WHAT IS NEEDED
Pick each line that has "https" out of the records.

DATA FOR THIS EXERCISE

[Start of section]

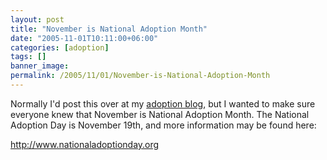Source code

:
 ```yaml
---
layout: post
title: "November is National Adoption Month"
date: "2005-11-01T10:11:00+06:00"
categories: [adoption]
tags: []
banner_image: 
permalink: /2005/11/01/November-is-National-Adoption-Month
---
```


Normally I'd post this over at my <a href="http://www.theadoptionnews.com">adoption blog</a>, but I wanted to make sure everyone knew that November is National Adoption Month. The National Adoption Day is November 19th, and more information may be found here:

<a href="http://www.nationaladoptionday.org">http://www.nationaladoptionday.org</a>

[End of section]
[Start of section]

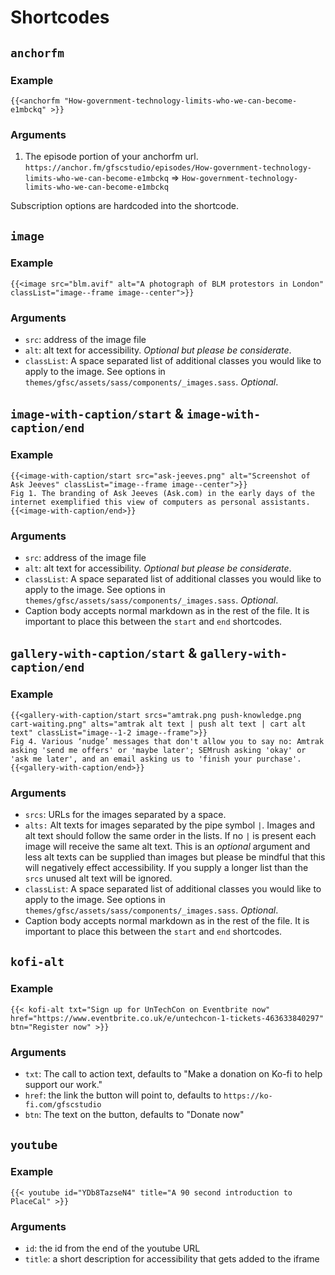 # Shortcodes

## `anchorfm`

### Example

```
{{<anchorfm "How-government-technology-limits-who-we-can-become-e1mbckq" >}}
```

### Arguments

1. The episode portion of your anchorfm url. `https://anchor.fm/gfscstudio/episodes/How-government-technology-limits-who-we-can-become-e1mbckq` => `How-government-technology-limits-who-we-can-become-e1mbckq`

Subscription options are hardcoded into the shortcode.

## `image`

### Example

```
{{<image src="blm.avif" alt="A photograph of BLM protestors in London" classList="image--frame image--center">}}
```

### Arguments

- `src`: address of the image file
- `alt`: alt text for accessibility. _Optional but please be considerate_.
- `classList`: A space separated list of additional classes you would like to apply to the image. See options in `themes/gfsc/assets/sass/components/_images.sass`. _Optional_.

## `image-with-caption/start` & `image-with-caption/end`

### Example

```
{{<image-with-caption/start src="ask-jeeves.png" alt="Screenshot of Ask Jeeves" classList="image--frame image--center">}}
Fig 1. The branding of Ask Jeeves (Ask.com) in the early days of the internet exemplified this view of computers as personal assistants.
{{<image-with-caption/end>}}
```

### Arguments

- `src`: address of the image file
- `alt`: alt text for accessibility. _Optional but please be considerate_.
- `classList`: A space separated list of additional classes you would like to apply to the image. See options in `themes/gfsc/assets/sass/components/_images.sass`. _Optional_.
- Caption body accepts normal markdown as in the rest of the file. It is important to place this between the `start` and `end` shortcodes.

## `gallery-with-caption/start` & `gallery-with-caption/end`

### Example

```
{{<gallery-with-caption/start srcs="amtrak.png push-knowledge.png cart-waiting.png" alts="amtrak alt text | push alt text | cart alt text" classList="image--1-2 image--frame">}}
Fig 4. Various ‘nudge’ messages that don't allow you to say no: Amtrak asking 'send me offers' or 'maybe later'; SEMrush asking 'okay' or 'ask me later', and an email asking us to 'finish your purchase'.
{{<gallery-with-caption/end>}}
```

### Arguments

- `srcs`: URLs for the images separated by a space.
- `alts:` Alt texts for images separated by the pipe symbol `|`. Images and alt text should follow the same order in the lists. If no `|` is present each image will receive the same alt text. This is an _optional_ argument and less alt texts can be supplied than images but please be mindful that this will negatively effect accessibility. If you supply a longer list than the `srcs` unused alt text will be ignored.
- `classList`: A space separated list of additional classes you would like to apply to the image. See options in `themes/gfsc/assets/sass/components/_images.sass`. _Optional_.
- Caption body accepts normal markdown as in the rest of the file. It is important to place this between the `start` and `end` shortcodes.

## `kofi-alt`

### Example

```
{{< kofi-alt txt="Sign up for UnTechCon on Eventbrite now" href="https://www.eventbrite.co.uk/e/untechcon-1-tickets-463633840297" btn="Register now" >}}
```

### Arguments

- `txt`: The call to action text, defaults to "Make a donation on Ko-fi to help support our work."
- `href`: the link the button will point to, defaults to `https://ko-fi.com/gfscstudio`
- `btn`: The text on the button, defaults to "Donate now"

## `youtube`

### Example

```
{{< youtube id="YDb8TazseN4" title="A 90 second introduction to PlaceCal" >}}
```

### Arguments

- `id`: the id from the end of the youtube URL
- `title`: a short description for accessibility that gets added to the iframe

[End of section]

ANSWER SECTION
1. The episode portion of your anchorfm url. `https://anchor.fm/gfscstudio/episodes/How-government-technology-limits-who-we-can-become-e1mbckq` => `How-government-technology-limits-who-we-can-become-e1mbckq`
{{< kofi-alt txt="Sign up for UnTechCon on Eventbrite now" href="https://www.eventbrite.co.uk/e/untechcon-1-tickets-463633840297" btn="Register now" >}}
- `href`: the link the button will point to, defaults to `https://ko-fi.com/gfscstudio`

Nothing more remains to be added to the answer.